[Dataset entries]
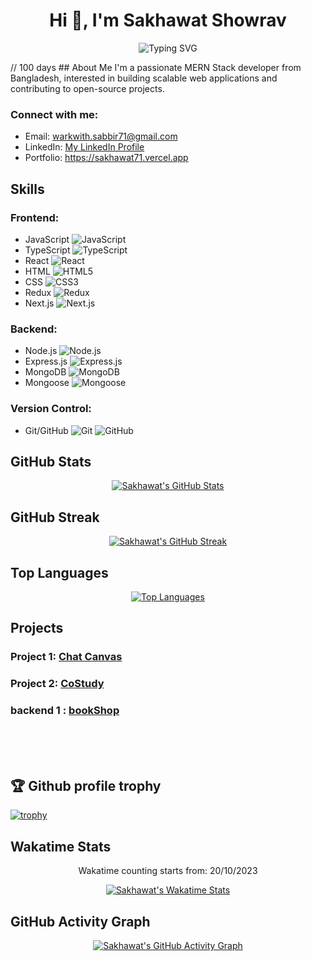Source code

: <h1 align="center">Hi 👋, I'm Sakhawat Showrav</h1>

<!-- Dynamic greeting -->
<p align="center">
  <img src="https://readme-typing-svg.demolab.com?font=Fira+Code&weight=500&pause=1000&color=7F3FBF&center=true&width=435&lines=Welcome+to+my+GitHub+profile!;I'm+a+MERN+Stack+Developer;I+love+building+scalable+web+applications!" alt="Typing SVG" />
</p>
// 100 days
## About Me
I'm a passionate MERN Stack developer from Bangladesh, interested in building scalable web applications and contributing to open-source projects.

<h3 align="left">Connect with me:</h3>

- Email: [warkwith.sabbir71@gmail.com](mailto:warkwith.sabbir71@gmail.com)
- LinkedIn: [My LinkedIn Profile](https://www.linkedin.com/in/s3h)
- Portfolio: https://sakhawat71.vercel.app

## Skills
### Frontend:
- JavaScript ![JavaScript](https://img.shields.io/badge/-JavaScript-F7DF1E?style=flat&logo=JavaScript&logoColor=black)
- TypeScript ![TypeScript](https://img.shields.io/badge/-TypeScript-007ACC?style=flat&logo=TypeScript&logoColor=white)
- React ![React](https://img.shields.io/badge/-React-61DAFB?style=flat&logo=React&logoColor=white)
- HTML ![HTML5](https://img.shields.io/badge/-HTML5-E34F26?style=flat&logo=HTML5&logoColor=white)
- CSS ![CSS3](https://img.shields.io/badge/-CSS3-1572B6?style=flat&logo=CSS3&logoColor=white)
- Redux ![Redux](https://img.shields.io/badge/-Redux-764ABC?style=flat&logo=Redux&logoColor=white)
- Next.js ![Next.js](https://img.shields.io/badge/-Next.js-000000?style=flat&logo=Next.js&logoColor=white)

### Backend:
- Node.js ![Node.js](https://img.shields.io/badge/-Node.js-339933?style=flat&logo=Node.js&logoColor=white)
- Express.js ![Express.js](https://img.shields.io/badge/-Express.js-000000?style=flat&logo=Express&logoColor=white)
- MongoDB ![MongoDB](https://img.shields.io/badge/-MongoDB-47A248?style=flat&logo=MongoDB&logoColor=white)
- Mongoose ![Mongoose](https://img.shields.io/badge/-Mongoose-880000?style=flat&logoColor=white)

### Version Control:
- Git/GitHub ![Git](https://img.shields.io/badge/-Git-F05032?style=flat&logo=Git&logoColor=white) ![GitHub](https://img.shields.io/badge/-GitHub-181717?style=flat&logo=GitHub&logoColor=white)

## GitHub Stats
<p align="center">
  <a href="https://github.com/Sakhawat71">
    <img src="https://github-readme-stats.vercel.app/api?username=Sakhawat71&theme=radical&border_color=7F3FBF&bg_color=0D1117" alt="Sakhawat's GitHub Stats"/>
  </a>
</p>

## GitHub Streak
<p align="center">
  <a href="https://github.com/Sakhawat71">
    <img src="https://nirzak-streak-stats.vercel.app/?user=Sakhawat71&theme=radical&border=7F3FBF&background=0D1117" alt="Sakhawat's GitHub Streak"/>
<!--     <img src="https://github-readme-streak-stats.herokuapp.com/?user=Sakhawat71&theme=radical&border=7F3FBF&background=0D1117" alt="Sakhawat's GitHub Streak"/> -->
  </a>
</p>

## Top Languages
<p align="center">
  <a href="https://github.com/Sakhawat71">
    <img src="https://github-readme-stats.vercel.app/api/top-langs?username=Sakhawat71&layout=compact&langs_count=8&card_width=320&theme=radical&border_color=7F3FBF&bg_color=0D1117" alt="Top Languages"/>
  </a>
</p>

## Projects
### Project 1: [Chat Canvas](https://chat-canvas-71.web.app)


### Project 2: [CoStudy](https://costudy.netlify.app)


### backend 1 : [bookShop](https://github.com/Sakhawat71/book-shop-backend) 

</br>
</br>
</br>

## 🏆 Github profile trophy
[![trophy](https://github-profile-trophy.vercel.app/?username=sakhawat71)](https://sakhawat71.vercel.app)

## Wakatime Stats
<p align="center">Wakatime counting starts from: 20/10/2023</p>
<p align="center">
  <a href="https://wakatime.com/@Sakhawat71">
    <img src="https://github-readme-stats.vercel.app/api/wakatime?username=Sakhawat71&theme=radical&border_color=7F3FBF&bg_color=0D1117" alt="Sakhawat's Wakatime Stats"/>
  </a>
</p>

## GitHub Activity Graph
<p align="center">
  <a href="https://github.com/sakhawat71/github-readme-activity-graph">
    <img src="https://github-readme-activity-graph.vercel.app/graph?username=sakhawat71&theme=react-dark" alt="Sakhawat's GitHub Activity Graph"/>
  </a>
</p>


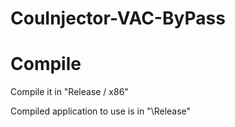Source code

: # CouInjector-VAC-ByPass


# Compile
Compile it in "Release / x86"

Compiled application to use is in "\Release"
 
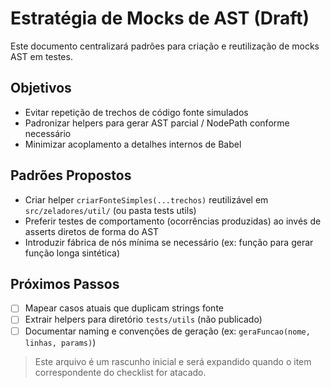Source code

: # Estratégia de Mocks de AST (Draft)

Este documento centralizará padrões para criação e reutilização de mocks AST em testes.

## Objetivos

- Evitar repetição de trechos de código fonte simulados
- Padronizar helpers para gerar AST parcial / NodePath conforme necessário
- Minimizar acoplamento a detalhes internos de Babel

## Padrões Propostos

- Criar helper `criarFonteSimples(...trechos)` reutilizável em `src/zeladores/util/` (ou pasta tests utils)
- Preferir testes de comportamento (ocorrências produzidas) ao invés de asserts diretos de forma do AST
- Introduzir fábrica de nós mínima se necessário (ex: função para gerar função longa sintética)

## Próximos Passos

- [ ] Mapear casos atuais que duplicam strings fonte
- [ ] Extrair helpers para diretório `tests/utils` (não publicado)
- [ ] Documentar naming e convenções de geração (ex: `geraFuncao(nome, linhas, params)`)

> Este arquivo é um rascunho inicial e será expandido quando o item correspondente do checklist for atacado.
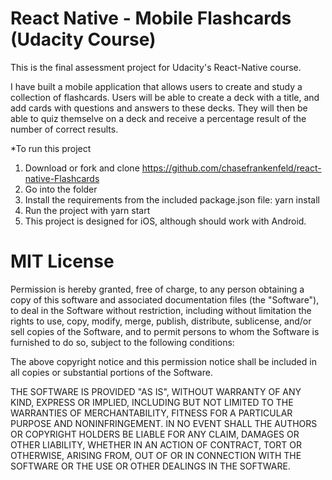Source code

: # React Native - Mobile Flashcards (Udacity Course)

This is the final assessment project for Udacity's React-Native course.

I have built a mobile application that allows users to create and study a collection of flashcards. Users will be able to create a deck with a title, and add cards with questions and answers to these decks. They will then be able to quiz themselve on a deck and receive a percentage result of the number of correct results.

*To run this project

1. Download or fork and clone https://github.com/chasefrankenfeld/react-native-Flashcards
2. Go into the folder
3. Install the requirements from the included package.json file: yarn install
4. Run the project with yarn start
5. This project is designed for iOS, although should work with Android.

# MIT License

Permission is hereby granted, free of charge, to any person obtaining a copy
of this software and associated documentation files (the "Software"), to deal
in the Software without restriction, including without limitation the rights
to use, copy, modify, merge, publish, distribute, sublicense, and/or sell
copies of the Software, and to permit persons to whom the Software is
furnished to do so, subject to the following conditions:

The above copyright notice and this permission notice shall be included in all
copies or substantial portions of the Software.

THE SOFTWARE IS PROVIDED "AS IS", WITHOUT WARRANTY OF ANY KIND, EXPRESS OR
IMPLIED, INCLUDING BUT NOT LIMITED TO THE WARRANTIES OF MERCHANTABILITY,
FITNESS FOR A PARTICULAR PURPOSE AND NONINFRINGEMENT. IN NO EVENT SHALL THE
AUTHORS OR COPYRIGHT HOLDERS BE LIABLE FOR ANY CLAIM, DAMAGES OR OTHER
LIABILITY, WHETHER IN AN ACTION OF CONTRACT, TORT OR OTHERWISE, ARISING FROM,
OUT OF OR IN CONNECTION WITH THE SOFTWARE OR THE USE OR OTHER DEALINGS IN THE
SOFTWARE.
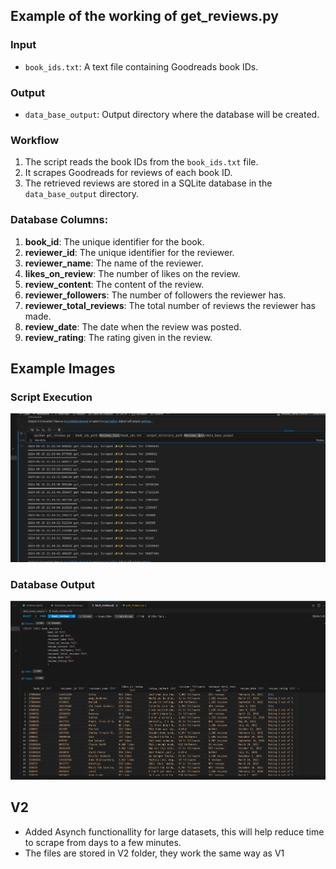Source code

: ## Example of the working of get_reviews.py

### Input

- `book_ids.txt`: A text file containing Goodreads book IDs.

### Output

- `data_base_output`: Output directory where the database will be created.

### Workflow

1. The script reads the book IDs from the `book_ids.txt` file.
2. It scrapes Goodreads for reviews of each book ID.
3. The retrieved reviews are stored in a SQLite database in the `data_base_output` directory.


### Database Columns:

1. **book_id**: The unique identifier for the book.
2. **reviewer_id**: The unique identifier for the reviewer.
3. **reviewer_name**: The name of the reviewer.
4. **likes_on_review**: The number of likes on the review.
5. **review_content**: The content of the review.
6. **reviewer_followers**: The number of followers the reviewer has.
7. **reviewer_total_reviews**: The total number of reviews the reviewer has made.
8. **review_date**: The date when the review was posted.
9. **review_rating**: The rating given in the review.



## Example Images


### Script Execution
![images/Script_execution.png](images/Script_execution.png)



### Database Output
![images/db_output.png](images/db_output.png)




## V2 

- Added Asynch functionallity for large datasets, this will help reduce time to scrape from days to a few minutes.
- The files are stored in V2 folder, they work the same way as V1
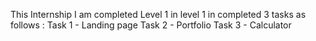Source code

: This Internship I am completed Level 1 in level 1 in completed 3 tasks as follows :
Task 1 - Landing page
Task 2 - Portfolio
Task 3 - Calculator
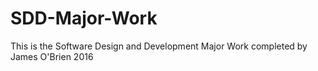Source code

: # SDD-Major-Work

This is the Software Design and Development Major Work completed by James O'Brien 2016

*TASK OBJECTIVE*
Set down only the lines above that fall between the line holding "furnished to do" and the line holding "LIABILITY, WHETHER IN", inclusive, keeping each exact.

*RESULT OF THIS EXERCISE*
furnished to do so, subject to the following conditions:

The above copyright notice and this permission notice shall be included in all
copies or substantial portions of the Software.

THE SOFTWARE IS PROVIDED "AS IS", WITHOUT WARRANTY OF ANY KIND, EXPRESS OR
IMPLIED, INCLUDING BUT NOT LIMITED TO THE WARRANTIES OF MERCHANTABILITY,
FITNESS FOR A PARTICULAR PURPOSE AND NONINFRINGEMENT. IN NO EVENT SHALL THE
AUTHORS OR COPYRIGHT HOLDERS BE LIABLE FOR ANY CLAIM, DAMAGES OR OTHER
LIABILITY, WHETHER IN AN ACTION OF CONTRACT, TORT OR OTHERWISE, ARISING FROM,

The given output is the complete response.